*** Data in this exercise ***

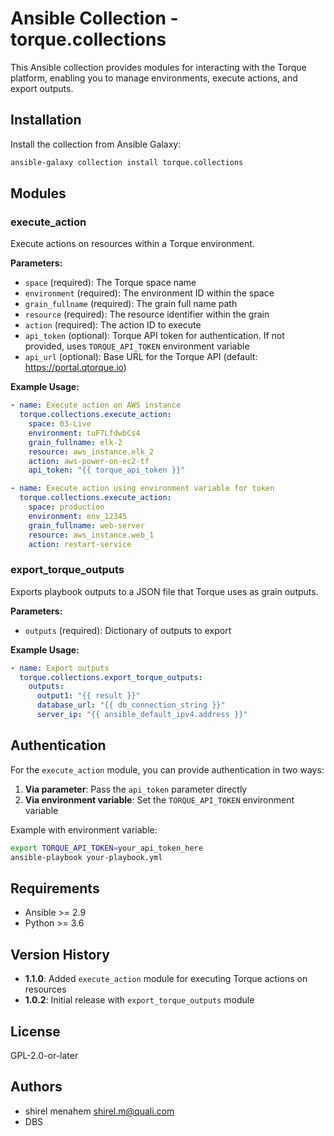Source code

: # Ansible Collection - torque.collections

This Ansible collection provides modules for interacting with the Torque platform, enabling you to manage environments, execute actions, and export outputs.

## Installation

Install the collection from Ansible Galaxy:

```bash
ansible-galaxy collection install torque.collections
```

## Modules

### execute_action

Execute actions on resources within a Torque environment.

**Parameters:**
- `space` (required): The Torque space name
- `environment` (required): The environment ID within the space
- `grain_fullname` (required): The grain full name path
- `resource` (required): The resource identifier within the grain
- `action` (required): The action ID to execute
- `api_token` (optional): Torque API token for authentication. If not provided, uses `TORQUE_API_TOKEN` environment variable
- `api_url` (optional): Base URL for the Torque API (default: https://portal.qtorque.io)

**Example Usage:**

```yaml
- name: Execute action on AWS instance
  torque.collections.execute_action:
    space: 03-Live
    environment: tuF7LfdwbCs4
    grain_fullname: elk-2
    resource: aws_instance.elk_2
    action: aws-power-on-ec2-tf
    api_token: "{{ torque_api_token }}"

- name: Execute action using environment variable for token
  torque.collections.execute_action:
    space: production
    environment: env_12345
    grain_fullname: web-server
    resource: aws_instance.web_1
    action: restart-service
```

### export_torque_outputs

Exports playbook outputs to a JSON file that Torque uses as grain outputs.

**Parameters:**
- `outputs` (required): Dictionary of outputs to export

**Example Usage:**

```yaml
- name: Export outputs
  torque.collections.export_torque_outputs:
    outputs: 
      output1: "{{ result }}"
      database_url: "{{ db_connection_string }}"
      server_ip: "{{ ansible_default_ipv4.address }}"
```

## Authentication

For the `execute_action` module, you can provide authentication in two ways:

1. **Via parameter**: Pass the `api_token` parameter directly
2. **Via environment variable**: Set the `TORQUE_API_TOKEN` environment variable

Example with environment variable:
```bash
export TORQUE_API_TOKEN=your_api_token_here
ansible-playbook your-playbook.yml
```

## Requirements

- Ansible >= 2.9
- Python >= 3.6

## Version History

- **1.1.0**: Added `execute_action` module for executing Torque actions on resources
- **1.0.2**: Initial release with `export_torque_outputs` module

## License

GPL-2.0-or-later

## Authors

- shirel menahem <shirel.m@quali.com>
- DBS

***

Nothing but the lines from the start of the listing through the line with "### execute_action" belongs in the answer, each one retyped exactly and without pictures.

Source code

: # Ansible Collection - torque.collections

This Ansible collection provides modules for interacting with the Torque platform, enabling you to manage environments, execute actions, and export outputs.

## Installation

Install the collection from Ansible Galaxy:

```bash
ansible-galaxy collection install torque.collections
```

## Modules

### execute_action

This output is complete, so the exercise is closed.